Il n’y a pas quatre mille chemins, vivre, c’est tout d’abord résister. Le chemin est peut être long, mais longtemps il a été balisé, et il ne manque pas dans « l’Afrique des libertés » – en laquelle nous croyons, des exemples depuis ceux qui luttèrent contre l’esclavage, l’asservissement par la colonisation, de nos pères fondateurs et de tous ceux qui les ont suivi ou continuent de marcher dans leurs pas – des noms qui ont une résonance qui nous ravive d’espoirs, l’espoir d’une Afrique libre, débarrassée de toute forme d’hégémonie étrangère, l’espoir d’une Afrique dont les dirigeants sont exclusivement au service des peuples africains. C’est par ailleurs en ces idées qu’il peut y avoir une quatrième raison d’un coup de force soit à l’interne même du pouvoir soit par d’autres factions de l’armée plus déterminées. C’est dans l’hypothèse où l’on en viendra à constater que le pouvoir en place n’est pas suffisamment apte à créer les conditions de la rupture promise, rupture contre la néocolonisation, contre les réseaux françafricains, contre les combines politiques, contre le despotisme d’Etat, contre la corruption, la médiocratie et ses corollaires etc.

La morale de cette histoire consiste à rappeler que lorsqu’on on veut être dirigeant au sens du panafricanisme, de l’affirmation de souveraineté, d’un patriotisme qui ne souffre d’aucune réserve ; quand veut faire de la politique pour les siens et rien d’autre, il faut l’assumer jusqu’au bout.
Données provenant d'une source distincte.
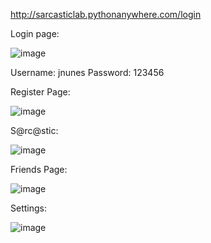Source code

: 
http://sarcasticlab.pythonanywhere.com/login

Login page:

![image](https://user-images.githubusercontent.com/74052985/223010927-c0394a6e-c5e3-4443-bb2b-e3ff45ac851e.png)

Username: jnunes
Password: 123456

Register Page:

![image](https://user-images.githubusercontent.com/74052985/223011018-6025746c-3d8a-43d7-8c0b-552e6bf0cefd.png)

S@rc@stic:

![image](https://user-images.githubusercontent.com/74052985/223011135-89f4c27c-0f24-4f58-954f-5d1518f47dc2.png)

Friends Page:

![image](https://user-images.githubusercontent.com/74052985/223011290-37f60944-ee9d-4a92-8658-9699922a7898.png)

Settings:

![image](https://user-images.githubusercontent.com/74052985/223011360-3c6c8974-b208-4d62-b3f3-7546e8c6c900.png)



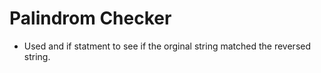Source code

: # Palindrom Checker

- Used and if statment to see if the orginal string matched the reversed string.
Parce que l’histoire africaine nous apprend que les peuples ne se rappellent en estime que les dirigeants qui ont pris fait et cause pour eux. Tergiverser en pareilles situations, dans un contexte mondial de tensions entre l’Est et l’Ouest, dans une sous-région en proie aux défis sécuritaires, et où les populations ou les sociétés civiles – devant la condition humaine rendue aussi misérable – sont de plus en plus en clin à bousculer les pouvoirs en place, dans une transition politique, en ce qu’elle comporte comme risques politiques, économiques et sécuritaires, c’est se livrer pour tout bon, perdre définitivement le seul fil qui vous lie au peuple, et indubitablement courir à sa perdre, en tuant par la même occasion l’espérance politique suscitée.

Ces quelques lignes sont pour nous, non pas une prédiction en soi, mais un appel des plus avenants à l’endroit du CNRD et du Colonel Président pour lesquels la contingence a voulu que nous misions dès le tout début. C’est pourquoi il ne peut nous être reproché de conseiller au Colonel de pouvoir déterminer « clairement » ses positions, géopolitiques et géostratégiques et d’en être plus vigilant, pour sa fidélité à ce projet et pour lui-même. Son gouvernement devrait de ce fait – suffisamment – communiquer dans ce sens. Il est bien de s’intéresser aux questions de dialogue politique interne, aux questions de calendrier et contenu – opérationnel – de la transition etc, mais par dessus tout, il est fondamental de clarifier dans un schéma plus grand la vision ou l’idéal politique nourri. Ce serait tout à son avantage. À défaut, il donnerait libre cours à toutes les interprétations possibles pour lesquelles il serait forcé de constater tôt ou tard des conséquences irrémédiables.